U.S. Chamber Study Finds Company Buybacks Benefit All Shareholders
WASHINGTON — When a company buys back its own shares to reduce the amount of available stock in the open market, it benefits investors and decreases market volatility, freeing up capital for companies to better allocate it, according to a new U.S. Chamber of Commerce study.
The study released yesterday by the Chamber’s Center for Capital Markets Competitiveness, found that this strategy of stock repurchasing – commonly known as buybacks – results in a benefit to all shareholders. And the study points out the practice is particularly beneficial to retail investors – who now make up about 23% of market participation – estimating a savings of $2.1 to $4.2 billion from 2004 to 2020.
Critics of this practice say there should be limits on buybacks or even a ban, stating that it could affect firms’ payout decisions and harm the ability of a company to increase employee wages or invest in research and development.
However, the study’s 17-year sample timeframe of more than 10,000 listed companies in the U.S. points out a different scenario. It states that “stock buybacks have beneficial but often overlooked effects on stock price stabilization” and benefits that extend to all shareholders, not just those owning the stock.
For these non-investor stakeholders, the study says that the practice does not “shortchange investments in the company and its employees,” but tends to do the opposite by freeing up funds for capital expenditures and additional R&D.
Moreover, the study added that firms are more likely to reinvest the stock buyback funds locally and therefore do not harm the community investments. Limiting the buybacks, it added, would hurt employment growth by limiting the extra capital the investors would have to “reinvest in young and growing private firms.”
The study claims that buybacks have a positive effect on stock price stabilization through contributing to stock liquidity – quick transactions with minimal price impact – and lessening stock volatility by having more stable prices.
“By providing price support during periods when selling pressure is relatively high, buybacks benefit investors by reducing the downside risk of their investment,” the study said, pointing out this is particularly helpful for retail investors who also represent 10% to 20% of order flow, which is the number of orders to buy or sell stocks.

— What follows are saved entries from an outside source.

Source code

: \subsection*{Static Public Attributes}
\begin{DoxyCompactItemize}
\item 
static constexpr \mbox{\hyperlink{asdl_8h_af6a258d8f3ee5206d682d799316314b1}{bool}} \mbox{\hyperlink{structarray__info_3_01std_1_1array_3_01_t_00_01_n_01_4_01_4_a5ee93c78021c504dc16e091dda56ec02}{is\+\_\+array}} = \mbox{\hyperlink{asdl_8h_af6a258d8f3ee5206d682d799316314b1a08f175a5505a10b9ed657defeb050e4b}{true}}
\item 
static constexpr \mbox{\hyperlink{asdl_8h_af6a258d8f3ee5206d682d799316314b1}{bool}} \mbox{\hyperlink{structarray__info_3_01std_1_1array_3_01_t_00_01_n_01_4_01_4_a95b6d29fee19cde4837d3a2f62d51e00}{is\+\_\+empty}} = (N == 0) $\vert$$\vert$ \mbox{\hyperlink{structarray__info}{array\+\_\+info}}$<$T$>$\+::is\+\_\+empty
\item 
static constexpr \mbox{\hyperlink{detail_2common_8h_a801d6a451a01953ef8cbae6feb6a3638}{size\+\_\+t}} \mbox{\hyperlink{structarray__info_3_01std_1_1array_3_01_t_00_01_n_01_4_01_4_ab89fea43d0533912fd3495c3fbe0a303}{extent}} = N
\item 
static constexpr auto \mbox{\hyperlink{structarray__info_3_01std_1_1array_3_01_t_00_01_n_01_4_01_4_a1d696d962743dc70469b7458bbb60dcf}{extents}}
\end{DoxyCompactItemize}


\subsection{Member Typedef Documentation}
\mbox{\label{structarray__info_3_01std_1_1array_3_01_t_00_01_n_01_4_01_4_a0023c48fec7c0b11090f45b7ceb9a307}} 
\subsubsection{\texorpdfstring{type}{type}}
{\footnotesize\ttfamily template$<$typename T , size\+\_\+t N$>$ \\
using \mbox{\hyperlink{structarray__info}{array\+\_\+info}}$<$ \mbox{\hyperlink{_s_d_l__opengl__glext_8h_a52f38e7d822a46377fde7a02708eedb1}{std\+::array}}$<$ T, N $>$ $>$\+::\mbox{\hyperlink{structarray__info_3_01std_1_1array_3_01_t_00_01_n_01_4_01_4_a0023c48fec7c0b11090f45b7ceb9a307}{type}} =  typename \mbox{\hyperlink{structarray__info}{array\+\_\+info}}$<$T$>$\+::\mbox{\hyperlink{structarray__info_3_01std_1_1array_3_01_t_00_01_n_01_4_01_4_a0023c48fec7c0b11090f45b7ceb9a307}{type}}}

“These values equate to retail investor savings of $126 to $253 million per year due to buyback activity,” according to the study, as the greater liquidity also reduces the costs of transactions for retail investors
This reduced market volatility leads to more stable prices and allows managers to mitigate policy uncertainty and price pressure as they tend to respond to them by strengthening and expanding their stock buyback activities, respectively, according to yesterday’s release.